I (20’s F) have an artistic hobby that I’ve been doing for as long as I can remember. It’s not something I’ve ever wanted to monetise or even studied formally, and I rarely share it with others beyond my most intimate circle, but I’ve always received very positive feedback when doing it and it’s a big part of how I like to spend my time alone.
For close to a year, I’ve been dating someone (20s M) who happens to be a professional in the same art field. He makes all his living this way, is very successful, and has significant studies under his belt in it.
The problem I’m facing is that I’m finding myself really reluctant to share this part of me with him because he’s so qualified in it and so immersed in the industry that I feel like he’ll judge me.

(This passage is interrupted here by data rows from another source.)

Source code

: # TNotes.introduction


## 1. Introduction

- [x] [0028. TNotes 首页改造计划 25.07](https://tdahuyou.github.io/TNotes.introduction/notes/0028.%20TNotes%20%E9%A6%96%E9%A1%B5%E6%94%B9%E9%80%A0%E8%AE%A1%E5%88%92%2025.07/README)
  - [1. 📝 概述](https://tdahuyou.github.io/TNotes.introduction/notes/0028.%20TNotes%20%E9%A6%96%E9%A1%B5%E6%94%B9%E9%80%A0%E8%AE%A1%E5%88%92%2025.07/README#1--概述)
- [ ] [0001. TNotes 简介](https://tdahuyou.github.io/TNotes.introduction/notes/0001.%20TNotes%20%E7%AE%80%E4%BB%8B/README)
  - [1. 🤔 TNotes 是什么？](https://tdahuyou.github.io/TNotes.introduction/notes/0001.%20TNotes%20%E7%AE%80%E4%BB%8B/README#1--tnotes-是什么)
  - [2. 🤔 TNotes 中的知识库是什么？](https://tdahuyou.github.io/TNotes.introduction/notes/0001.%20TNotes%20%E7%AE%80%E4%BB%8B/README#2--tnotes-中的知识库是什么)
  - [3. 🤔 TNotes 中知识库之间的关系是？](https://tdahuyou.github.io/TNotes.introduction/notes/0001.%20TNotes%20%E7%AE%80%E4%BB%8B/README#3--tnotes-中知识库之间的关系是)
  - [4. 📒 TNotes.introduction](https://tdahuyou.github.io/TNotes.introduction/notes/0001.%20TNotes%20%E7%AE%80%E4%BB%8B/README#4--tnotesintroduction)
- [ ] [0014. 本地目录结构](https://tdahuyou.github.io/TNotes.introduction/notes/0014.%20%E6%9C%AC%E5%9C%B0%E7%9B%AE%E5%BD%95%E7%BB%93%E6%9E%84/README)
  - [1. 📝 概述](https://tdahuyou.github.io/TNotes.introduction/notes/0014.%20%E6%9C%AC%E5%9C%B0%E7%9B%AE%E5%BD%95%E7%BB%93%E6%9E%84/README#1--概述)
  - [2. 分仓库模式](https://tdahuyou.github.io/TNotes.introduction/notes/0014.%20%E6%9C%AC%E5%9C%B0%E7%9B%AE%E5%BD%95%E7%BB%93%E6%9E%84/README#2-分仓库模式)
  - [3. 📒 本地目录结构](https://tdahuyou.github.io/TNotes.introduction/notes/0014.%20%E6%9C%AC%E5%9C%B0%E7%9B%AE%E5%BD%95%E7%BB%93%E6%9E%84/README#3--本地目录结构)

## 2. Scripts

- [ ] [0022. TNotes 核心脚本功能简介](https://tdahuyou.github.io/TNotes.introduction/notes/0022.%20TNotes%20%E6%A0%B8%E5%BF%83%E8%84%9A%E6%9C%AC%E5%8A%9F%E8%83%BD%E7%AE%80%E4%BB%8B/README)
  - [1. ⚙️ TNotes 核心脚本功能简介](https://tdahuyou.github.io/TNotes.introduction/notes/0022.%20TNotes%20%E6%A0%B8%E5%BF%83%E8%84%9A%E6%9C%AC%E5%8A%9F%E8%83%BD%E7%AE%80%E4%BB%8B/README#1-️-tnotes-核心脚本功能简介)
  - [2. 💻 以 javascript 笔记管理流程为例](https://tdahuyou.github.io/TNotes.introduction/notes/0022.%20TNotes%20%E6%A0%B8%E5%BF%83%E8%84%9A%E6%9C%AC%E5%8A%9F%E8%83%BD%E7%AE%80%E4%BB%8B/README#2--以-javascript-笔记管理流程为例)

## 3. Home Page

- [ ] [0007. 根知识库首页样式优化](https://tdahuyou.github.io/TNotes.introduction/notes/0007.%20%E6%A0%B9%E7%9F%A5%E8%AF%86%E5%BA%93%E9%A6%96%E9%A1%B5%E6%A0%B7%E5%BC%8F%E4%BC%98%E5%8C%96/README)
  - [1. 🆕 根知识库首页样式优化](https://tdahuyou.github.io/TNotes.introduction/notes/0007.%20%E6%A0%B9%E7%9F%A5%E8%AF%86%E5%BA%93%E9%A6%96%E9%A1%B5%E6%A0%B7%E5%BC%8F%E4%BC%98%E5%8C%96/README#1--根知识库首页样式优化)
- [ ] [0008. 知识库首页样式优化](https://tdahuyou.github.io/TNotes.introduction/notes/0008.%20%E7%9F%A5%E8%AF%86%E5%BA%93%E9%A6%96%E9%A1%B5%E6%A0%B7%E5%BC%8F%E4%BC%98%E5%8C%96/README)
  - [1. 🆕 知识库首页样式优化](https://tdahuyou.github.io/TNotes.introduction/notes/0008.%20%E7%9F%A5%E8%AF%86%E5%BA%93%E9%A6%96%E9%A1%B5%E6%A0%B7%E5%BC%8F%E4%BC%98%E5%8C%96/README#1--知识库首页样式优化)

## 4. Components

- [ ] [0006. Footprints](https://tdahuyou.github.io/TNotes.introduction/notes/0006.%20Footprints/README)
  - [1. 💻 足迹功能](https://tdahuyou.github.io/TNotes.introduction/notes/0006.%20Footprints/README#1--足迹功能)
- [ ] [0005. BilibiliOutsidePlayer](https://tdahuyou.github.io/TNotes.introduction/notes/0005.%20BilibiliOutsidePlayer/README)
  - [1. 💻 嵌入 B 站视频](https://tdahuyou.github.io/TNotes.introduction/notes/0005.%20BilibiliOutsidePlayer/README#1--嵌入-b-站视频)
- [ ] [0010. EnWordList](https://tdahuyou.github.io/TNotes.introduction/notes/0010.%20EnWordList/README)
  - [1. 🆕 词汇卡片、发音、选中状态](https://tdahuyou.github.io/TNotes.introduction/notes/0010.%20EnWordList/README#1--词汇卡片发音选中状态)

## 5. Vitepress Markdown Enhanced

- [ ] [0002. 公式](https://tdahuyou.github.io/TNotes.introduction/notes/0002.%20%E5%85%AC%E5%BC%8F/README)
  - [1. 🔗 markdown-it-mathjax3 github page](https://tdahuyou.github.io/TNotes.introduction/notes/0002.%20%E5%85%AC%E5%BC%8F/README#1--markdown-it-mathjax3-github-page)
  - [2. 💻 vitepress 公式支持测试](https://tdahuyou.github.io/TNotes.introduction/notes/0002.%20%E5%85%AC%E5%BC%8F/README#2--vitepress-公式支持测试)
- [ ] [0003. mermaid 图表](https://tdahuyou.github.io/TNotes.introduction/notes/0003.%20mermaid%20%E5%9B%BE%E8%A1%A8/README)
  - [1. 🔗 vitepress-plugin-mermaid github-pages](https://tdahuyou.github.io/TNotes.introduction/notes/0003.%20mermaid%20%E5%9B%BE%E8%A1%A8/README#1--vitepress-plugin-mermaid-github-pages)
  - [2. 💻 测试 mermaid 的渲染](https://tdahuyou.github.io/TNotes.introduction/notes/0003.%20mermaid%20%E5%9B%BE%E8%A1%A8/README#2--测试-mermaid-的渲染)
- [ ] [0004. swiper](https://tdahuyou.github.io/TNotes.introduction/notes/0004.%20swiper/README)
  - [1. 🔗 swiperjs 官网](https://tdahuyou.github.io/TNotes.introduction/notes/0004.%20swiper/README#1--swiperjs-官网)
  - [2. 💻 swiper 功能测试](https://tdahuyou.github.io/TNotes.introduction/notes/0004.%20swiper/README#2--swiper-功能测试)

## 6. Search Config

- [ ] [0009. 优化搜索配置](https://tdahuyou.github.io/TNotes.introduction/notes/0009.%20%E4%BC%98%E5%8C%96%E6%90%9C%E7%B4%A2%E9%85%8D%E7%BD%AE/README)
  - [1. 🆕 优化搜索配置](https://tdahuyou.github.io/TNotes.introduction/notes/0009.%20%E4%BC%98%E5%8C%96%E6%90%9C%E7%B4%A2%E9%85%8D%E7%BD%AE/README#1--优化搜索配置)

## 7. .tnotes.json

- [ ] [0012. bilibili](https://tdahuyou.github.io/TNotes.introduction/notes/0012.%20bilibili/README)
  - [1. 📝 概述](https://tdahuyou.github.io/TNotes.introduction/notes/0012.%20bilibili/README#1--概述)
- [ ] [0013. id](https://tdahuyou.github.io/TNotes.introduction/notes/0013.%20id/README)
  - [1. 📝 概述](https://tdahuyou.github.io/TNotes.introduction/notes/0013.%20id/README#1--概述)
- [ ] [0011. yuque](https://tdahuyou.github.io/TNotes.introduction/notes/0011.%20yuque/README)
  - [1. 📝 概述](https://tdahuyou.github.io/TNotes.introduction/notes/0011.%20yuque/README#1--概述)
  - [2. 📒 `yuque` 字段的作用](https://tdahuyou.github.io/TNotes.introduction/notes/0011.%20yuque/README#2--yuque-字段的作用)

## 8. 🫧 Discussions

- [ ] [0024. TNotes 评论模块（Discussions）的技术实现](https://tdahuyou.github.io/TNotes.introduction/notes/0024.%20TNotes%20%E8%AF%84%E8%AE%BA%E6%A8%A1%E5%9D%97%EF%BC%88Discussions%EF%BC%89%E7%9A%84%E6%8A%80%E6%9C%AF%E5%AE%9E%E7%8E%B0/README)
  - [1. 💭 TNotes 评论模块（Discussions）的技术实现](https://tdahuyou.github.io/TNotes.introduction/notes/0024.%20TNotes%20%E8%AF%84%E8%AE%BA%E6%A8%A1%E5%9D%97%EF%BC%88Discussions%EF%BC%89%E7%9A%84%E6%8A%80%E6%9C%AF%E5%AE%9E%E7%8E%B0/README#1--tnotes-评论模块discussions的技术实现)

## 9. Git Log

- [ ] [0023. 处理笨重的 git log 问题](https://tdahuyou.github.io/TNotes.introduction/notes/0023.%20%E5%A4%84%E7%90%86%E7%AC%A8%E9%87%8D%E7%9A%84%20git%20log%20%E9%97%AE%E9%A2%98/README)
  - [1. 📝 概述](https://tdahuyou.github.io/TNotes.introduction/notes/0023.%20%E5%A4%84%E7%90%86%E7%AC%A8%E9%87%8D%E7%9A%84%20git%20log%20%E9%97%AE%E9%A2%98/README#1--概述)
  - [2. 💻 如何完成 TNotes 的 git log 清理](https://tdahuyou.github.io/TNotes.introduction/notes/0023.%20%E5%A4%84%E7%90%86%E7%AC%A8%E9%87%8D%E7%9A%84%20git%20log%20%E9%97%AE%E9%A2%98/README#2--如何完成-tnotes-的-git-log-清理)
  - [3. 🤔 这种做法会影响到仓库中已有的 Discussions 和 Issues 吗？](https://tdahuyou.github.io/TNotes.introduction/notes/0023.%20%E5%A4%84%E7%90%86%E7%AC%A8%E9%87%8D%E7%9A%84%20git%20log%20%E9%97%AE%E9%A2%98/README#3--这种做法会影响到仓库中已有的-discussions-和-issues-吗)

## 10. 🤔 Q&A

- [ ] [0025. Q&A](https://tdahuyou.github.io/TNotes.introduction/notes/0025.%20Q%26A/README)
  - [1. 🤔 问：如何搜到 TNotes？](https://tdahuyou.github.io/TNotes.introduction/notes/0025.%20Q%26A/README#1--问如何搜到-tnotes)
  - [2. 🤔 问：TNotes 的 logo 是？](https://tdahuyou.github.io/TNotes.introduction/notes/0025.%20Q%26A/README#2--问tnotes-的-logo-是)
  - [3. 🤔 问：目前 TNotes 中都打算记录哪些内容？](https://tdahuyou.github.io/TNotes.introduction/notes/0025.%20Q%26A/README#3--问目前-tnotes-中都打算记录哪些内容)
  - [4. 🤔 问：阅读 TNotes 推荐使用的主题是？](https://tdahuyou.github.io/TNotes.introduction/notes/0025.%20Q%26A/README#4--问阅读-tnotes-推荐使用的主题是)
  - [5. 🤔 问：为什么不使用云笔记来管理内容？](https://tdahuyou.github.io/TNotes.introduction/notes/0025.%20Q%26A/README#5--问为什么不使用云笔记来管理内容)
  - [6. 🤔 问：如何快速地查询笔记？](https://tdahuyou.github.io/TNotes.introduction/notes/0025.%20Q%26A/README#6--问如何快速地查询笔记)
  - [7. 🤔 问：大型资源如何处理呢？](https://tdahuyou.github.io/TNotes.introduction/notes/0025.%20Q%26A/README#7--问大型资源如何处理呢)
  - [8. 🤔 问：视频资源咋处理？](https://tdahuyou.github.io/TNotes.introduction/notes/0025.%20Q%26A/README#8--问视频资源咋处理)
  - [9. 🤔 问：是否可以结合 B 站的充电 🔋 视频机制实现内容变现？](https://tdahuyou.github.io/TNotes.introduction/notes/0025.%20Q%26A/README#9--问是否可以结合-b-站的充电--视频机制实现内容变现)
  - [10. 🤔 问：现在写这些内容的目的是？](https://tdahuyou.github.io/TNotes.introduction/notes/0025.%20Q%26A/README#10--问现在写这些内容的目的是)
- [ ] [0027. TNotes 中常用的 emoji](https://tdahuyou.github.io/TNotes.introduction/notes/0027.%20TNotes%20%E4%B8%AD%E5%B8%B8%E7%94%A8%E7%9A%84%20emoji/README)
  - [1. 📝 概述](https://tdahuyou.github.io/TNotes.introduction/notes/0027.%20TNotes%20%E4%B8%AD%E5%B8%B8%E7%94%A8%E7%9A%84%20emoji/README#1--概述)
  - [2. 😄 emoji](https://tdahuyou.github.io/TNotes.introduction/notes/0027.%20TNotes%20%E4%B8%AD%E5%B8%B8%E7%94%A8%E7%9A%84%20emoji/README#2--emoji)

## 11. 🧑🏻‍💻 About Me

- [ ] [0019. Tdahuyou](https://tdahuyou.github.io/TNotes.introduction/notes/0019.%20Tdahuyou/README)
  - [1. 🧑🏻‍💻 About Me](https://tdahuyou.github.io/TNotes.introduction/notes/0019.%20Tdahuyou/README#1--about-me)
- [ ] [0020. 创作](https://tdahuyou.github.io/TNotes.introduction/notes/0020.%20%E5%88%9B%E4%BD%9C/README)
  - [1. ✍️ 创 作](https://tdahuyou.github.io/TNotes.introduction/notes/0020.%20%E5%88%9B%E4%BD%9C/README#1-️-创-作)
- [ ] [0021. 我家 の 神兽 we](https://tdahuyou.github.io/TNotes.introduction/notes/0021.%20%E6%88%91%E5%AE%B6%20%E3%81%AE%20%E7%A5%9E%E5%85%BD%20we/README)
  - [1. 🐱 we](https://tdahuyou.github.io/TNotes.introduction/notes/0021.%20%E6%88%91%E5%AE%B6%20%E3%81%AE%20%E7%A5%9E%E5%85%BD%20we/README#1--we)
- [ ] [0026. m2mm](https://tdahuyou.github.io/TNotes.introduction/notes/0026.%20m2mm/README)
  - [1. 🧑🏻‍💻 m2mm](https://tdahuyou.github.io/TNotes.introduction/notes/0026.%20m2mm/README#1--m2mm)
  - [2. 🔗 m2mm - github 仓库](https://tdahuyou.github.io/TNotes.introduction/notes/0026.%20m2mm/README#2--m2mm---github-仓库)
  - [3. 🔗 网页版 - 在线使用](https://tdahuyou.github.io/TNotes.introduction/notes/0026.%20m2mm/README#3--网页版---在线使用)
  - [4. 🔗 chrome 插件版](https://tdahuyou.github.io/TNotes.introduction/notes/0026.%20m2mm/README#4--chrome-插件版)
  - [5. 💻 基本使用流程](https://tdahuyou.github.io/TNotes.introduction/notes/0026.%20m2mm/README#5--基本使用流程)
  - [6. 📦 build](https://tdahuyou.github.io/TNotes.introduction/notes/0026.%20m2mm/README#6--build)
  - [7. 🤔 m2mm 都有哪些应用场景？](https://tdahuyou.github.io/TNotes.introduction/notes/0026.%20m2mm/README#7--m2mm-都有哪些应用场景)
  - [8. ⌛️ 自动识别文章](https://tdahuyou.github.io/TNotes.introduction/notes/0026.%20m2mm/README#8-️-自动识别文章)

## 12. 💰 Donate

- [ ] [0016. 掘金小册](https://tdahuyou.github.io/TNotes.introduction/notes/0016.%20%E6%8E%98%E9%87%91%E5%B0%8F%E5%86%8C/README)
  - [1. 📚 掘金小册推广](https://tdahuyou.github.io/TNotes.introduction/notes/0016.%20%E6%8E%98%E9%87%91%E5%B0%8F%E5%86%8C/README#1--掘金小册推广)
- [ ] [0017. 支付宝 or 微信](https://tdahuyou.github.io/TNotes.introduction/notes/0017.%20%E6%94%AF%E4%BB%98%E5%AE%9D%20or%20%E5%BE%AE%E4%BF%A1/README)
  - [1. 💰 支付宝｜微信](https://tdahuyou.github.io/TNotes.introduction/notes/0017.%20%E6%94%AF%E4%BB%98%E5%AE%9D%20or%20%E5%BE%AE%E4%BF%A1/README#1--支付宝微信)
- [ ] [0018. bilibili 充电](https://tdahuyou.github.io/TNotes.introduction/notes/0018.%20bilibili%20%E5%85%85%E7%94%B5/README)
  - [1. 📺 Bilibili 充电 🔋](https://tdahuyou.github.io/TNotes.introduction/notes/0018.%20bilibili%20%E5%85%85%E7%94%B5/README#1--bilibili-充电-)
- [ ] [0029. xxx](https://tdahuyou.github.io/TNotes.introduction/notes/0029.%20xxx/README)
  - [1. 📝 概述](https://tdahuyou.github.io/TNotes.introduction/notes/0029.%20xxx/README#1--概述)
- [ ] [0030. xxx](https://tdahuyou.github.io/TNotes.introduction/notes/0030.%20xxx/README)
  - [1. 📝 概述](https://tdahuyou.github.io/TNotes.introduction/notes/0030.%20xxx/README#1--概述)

For the first few months we were together I didn’t even tell him that I did it as a hobby because I didn’t want him to ask about it, but slowly I’ve opened up a bit and let him see some glimpses. Each time he’s been extremely supportive and given me nothing but praise, but what I’ve shown him isn’t really my most vulnerable stuff and I’m scared if I did he’d think I’m lame or cliche or untalented and be turned off.
It’s making me sad because it’s always been such a big part of my life and something I had a lot of fun with but now I feel like I’m judging myself through his eyes and it’s making it hard for me to enjoy in the same ways. How can I get past this? I’d like to be able to share this thing with him but I am scared. Part of me thinks it could bring us closer but another part is scared he’ll be put off by it.
TLDR: My boyfriend is amazing and talented in something I do as a hobby and it’s making me self conscious and guarded about it. Should I try to overcome this, and if so, how?